Gardelegen (cah) l Zwei Mitteilungsvorlagen hatte der städtische Bauausschuss in seiner jüngsten Sitzung auf dem Tisch, die Versammlungsleiterin Regina Lessing mit der Bemerkung, "wenn wir die beiden Vorlagen nicht zur Beratung gehabt hätten, dann hätten wir den Weltfrieden gefährdet", kommentierte. Es ging zum einen um Informationen über Ersatzpflanzungen im öffentlichen Bereich der Stadt und zum anderen über Verkehrsbeschilderung in der Stadt. Die Verwaltung habe die beiden Vorlagen erarbeitet, nachdem SPD-Stadtrat Peter Wiechmann diese des öfteren angesprochen habe, betonte Bauamtsleiter Engelhard Behrends. Er reagierte damit auf den Kommentar von Regina Lessing hinsichtlich des "gefährdeten Weltfriedens".

Zum Thema Ersatzpflanzungen informiert die Verwaltung über Baumfällungen im vorigen Jahr und in diesem Jahr. Dazu gehören das Fällen von drei Robinien an der Stendaler Straße und drei Linden an der Nachtweide. Nachpflanzungen sollen im Herbst erfolgen. Zehn Roteichen wurden im März an der Isenschnibber Chaussee gefällt. Nachpflanzungen seien dort aufgrund der geringen Straßenbreite nicht möglich, erläuterte Anett Sell vom städtischen Bauamt.
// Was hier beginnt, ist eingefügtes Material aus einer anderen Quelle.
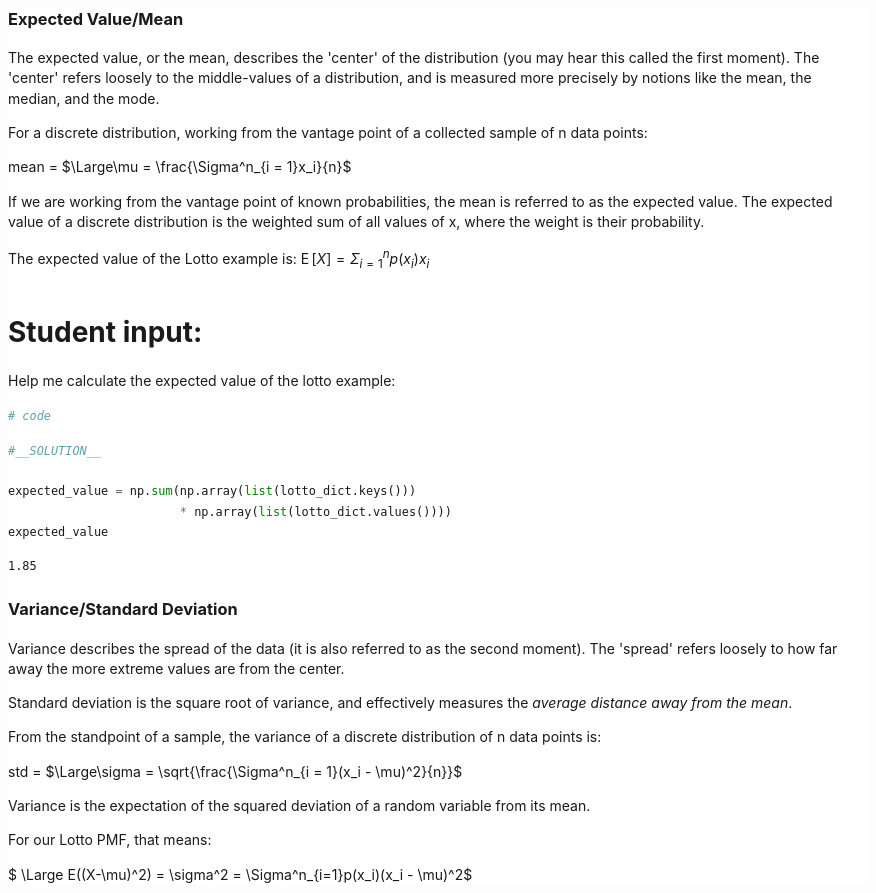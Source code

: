 
### Expected Value/Mean

The expected value, or the mean, describes the 'center' of the distribution (you may hear this called the first moment).  The 'center' refers loosely to the middle-values of a distribution, and is measured more precisely by notions like the mean, the median, and the mode.

For a discrete distribution, working from the vantage point of a collected sample of n data points:

mean = $\Large\mu = \frac{\Sigma^n_{i = 1}x_i}{n}$

If we are working from the vantage point of known probabilities, the mean is referred to as the expected value. The expected value of a discrete distribution is the weighted sum of all values of x, where the weight is their probability.
 
The expected value of the Lotto example is:
${\displaystyle \operatorname {E} [X]= \Sigma^n_{i=1}p(x_i)x_i}$

# Student input:
Help me calculate the expected value of the lotto example:



```python
# code
```


```python
#__SOLUTION__

expected_value = np.sum(np.array(list(lotto_dict.keys())) 
                        * np.array(list(lotto_dict.values())))
expected_value
```




    1.85



### Variance/Standard Deviation
Variance describes the spread of the data (it is also referred to as the second moment).  The 'spread' refers loosely to how far away the more extreme values are from the center.

Standard deviation is the square root of variance, and effectively measures the *average distance away from the mean*.

From the standpoint of a sample, the variance of a discrete distribution of n data points is:

std = $\Large\sigma = \sqrt{\frac{\Sigma^n_{i = 1}(x_i - \mu)^2}{n}}$


Variance is the expectation of the squared deviation of a random variable from its mean.

For our Lotto PMF, that means:

 $ \Large E((X-\mu)^2) = \sigma^2 = \Sigma^n_{i=1}p(x_i)(x_i - \mu)^2$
"Wer entscheidet denn, welche Bäume gefällt werden", wollte SPD-Stadtrat Ulrich Scheffler wissen, und ob das auch mit einer gewissen Sachkompetenz erfolgt, vor allem am Beispiel der Isenschnibber Chaussee. Die Bäume dort, so Scheffler, hätten einen gesunden Eindruck gemacht.

Dort sei ein Baumsachverständiger im Einsatz gewesen, der die Bäume untersucht habe. Die gefällten Bäume seien innen hohl und mit Weißfäule befallen gewesen, erläuterte Anett Sell.

Nachpflanzungen seien nach der Fällung von fünf Linden und einer Kastanie auch an der Nachtweide nicht möglich, weil sich dort eine Freileitung befindet. Nachpflanzungen werden im Herbst am Salzwedeler Tor, auf dem Wall im Bereich des Stadtgrabens, am Stendaler Tor und am VdN-Denkmal geben, ebenso im Bereich der Thälmannstraße, des Birkenweges und am Aschberg.

Insgesamt sei einzuschätzen, dass Flächen für Nachpflanzungen knapp werden. "Wir brauchen dazu das Feedback von den Ortsbürgermeistern", sagte Engelhard Behrends. Denn Ersatzpflanzungen könnten auch in den Ortsteilen ausgeführt werden.

Mitteilungsvorlage Nummer zwei beschäftigte sich mit dem Prozedere zu Verkehrsbeschilderungen beziehungsweise bei Änderungsanträgen am Beispiel eines Antrages der Lebenshilfe. Grundsätzlich sei die Maxime, "so wenig Verkehrsschilder wie möglich, wir wollen keinen Schilderwald", fasste Anett Sell zusammen.